> **RAW DATA**
######

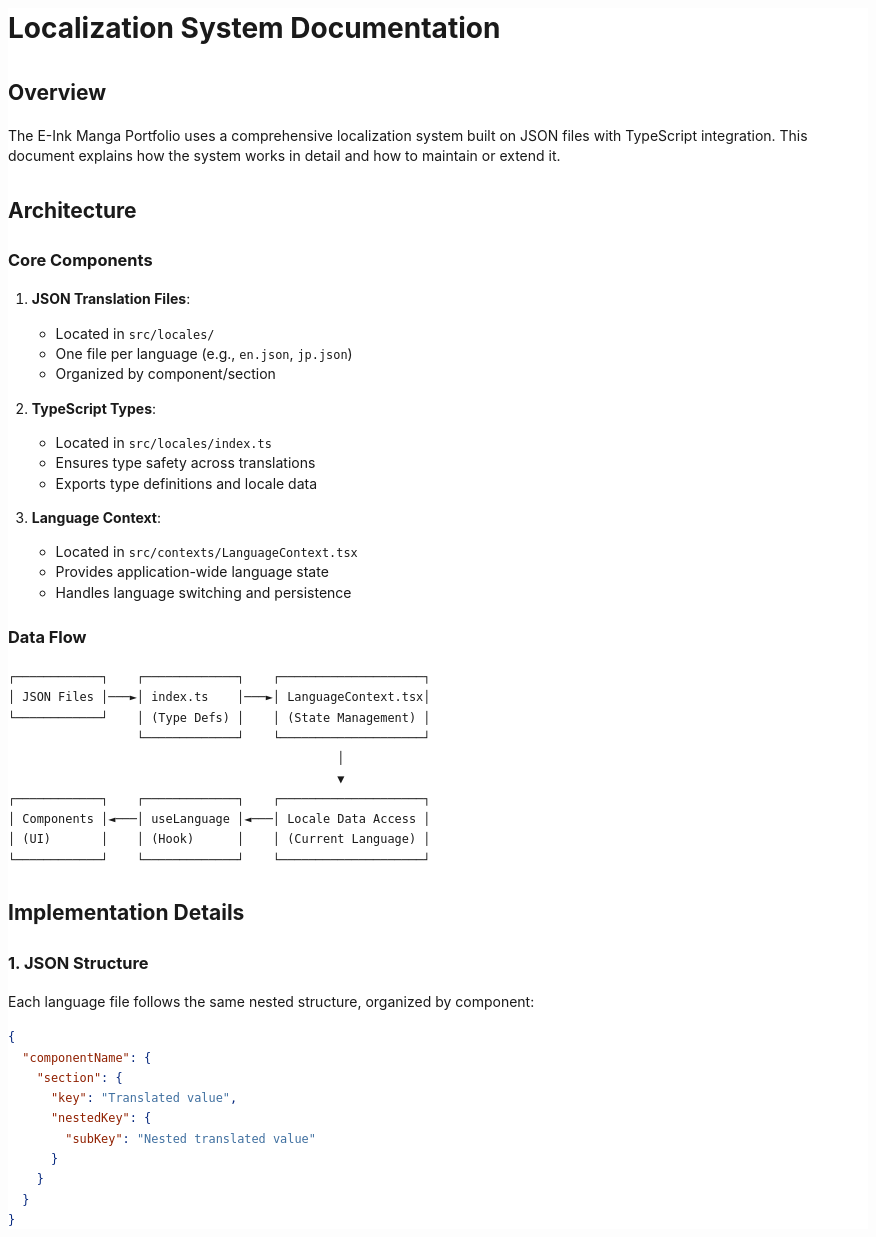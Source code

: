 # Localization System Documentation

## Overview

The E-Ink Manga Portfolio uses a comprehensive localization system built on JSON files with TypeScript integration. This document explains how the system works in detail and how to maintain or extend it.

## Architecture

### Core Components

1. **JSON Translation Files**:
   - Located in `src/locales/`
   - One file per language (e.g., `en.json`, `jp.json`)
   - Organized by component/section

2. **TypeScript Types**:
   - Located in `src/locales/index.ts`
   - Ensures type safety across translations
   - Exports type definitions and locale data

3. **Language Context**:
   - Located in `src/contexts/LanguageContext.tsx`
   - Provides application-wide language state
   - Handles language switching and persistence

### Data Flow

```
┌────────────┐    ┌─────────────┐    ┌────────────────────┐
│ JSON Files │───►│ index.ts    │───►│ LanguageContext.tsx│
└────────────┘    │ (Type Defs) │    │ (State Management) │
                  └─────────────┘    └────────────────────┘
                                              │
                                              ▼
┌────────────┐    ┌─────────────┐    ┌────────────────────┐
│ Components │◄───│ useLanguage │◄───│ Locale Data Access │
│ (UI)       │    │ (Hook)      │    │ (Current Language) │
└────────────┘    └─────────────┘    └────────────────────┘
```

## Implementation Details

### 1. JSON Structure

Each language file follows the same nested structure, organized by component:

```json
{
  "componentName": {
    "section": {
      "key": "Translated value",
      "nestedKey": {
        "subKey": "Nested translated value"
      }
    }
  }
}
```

######

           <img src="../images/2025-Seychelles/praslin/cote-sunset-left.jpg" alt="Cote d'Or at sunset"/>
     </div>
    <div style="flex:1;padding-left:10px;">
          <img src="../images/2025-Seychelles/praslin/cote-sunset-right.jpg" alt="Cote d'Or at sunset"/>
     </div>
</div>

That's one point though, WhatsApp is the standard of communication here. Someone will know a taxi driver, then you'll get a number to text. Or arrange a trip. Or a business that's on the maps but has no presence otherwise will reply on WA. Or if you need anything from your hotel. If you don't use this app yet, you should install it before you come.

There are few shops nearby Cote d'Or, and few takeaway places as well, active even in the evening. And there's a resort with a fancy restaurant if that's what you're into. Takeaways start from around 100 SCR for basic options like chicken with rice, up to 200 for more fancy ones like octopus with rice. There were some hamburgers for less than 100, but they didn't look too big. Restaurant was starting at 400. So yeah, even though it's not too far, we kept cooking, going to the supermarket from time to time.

######

> **WHAT IS REQUIRED**
Scan the material above. Return every line containing the string "value".

> **TASK OUTPUT**
      "key": "Translated value",
        "subKey": "Nested translated value"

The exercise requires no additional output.